Le comte de Roucy, qui n’avoit pas servi depuis la bataille d’Hochstedt, et La Feuillade, noyé depuis celle de Turin, étoient fort de la cour de Monseigneur. Ils virent bientôt après cette déclaration nommer les officiers généraux pour chaque armée. Ils n’avoient pas lieu d’espérer d’être de leur nombre ; ils crurent se raccrocher en suivant Monseigneur, et toucher le roi par cette conduite. Ils en demandèrent donc la permission au roi, qui l’accorda au comte de Roucy et la refusa à La Feuillade. Ce fut un dégoût très-marqué pour lui ; mais, dans le fond, la fortune des deux fut pareille. Monseigneur n’alla point, par conséquent le comte de Roucy, qui n’a jamais servi depuis non plus que La Feuillade, mais qui n’a pas eu le temps de se faire faire maréchal de France aussi scandaleusement et aussi inutilement que lui vingt-cinq ans après.

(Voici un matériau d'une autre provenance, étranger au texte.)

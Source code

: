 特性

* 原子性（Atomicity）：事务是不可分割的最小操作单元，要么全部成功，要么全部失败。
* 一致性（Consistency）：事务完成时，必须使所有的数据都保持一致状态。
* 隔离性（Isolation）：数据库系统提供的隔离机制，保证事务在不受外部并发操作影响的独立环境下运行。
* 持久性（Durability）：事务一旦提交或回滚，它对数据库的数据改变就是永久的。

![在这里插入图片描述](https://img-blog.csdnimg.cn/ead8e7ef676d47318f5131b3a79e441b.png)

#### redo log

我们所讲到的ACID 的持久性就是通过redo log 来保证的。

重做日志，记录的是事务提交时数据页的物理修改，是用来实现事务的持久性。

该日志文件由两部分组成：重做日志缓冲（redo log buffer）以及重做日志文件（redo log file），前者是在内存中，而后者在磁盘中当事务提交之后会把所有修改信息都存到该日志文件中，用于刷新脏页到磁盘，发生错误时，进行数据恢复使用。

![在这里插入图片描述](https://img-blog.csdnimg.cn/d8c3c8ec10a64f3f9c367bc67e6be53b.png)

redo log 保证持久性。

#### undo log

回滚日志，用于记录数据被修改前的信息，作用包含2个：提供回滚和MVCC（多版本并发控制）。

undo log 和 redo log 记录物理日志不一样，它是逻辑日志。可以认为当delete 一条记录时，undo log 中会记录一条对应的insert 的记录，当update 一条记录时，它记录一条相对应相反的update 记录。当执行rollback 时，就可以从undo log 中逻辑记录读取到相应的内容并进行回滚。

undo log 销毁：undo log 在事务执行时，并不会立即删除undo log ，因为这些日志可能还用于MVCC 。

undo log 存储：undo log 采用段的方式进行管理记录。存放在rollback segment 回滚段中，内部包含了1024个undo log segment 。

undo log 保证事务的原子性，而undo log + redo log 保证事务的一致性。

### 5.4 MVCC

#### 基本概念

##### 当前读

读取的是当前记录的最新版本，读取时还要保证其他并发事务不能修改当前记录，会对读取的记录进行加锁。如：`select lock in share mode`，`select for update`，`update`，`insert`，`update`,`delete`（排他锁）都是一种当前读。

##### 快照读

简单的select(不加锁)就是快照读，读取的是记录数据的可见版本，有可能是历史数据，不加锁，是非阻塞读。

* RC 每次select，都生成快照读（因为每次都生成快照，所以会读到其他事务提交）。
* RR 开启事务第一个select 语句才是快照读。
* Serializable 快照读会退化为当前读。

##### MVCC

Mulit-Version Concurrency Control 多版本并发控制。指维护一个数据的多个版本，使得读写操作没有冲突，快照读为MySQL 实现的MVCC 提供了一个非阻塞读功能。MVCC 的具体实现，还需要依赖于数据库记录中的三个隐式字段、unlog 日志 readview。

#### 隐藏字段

Harcourt, qui, en Normand habile, savoit tirer sur le temps, et que le commandement d’une armée ne consoloit point du ministère, obtint du roi quatre-vingt mille livres comptant pour faire son équipage, et, dans un temps aussi pressé que celui où on étoit, bouda encore de n’en obtenir pas davantage. L’électeur de Bavière demeura oisif.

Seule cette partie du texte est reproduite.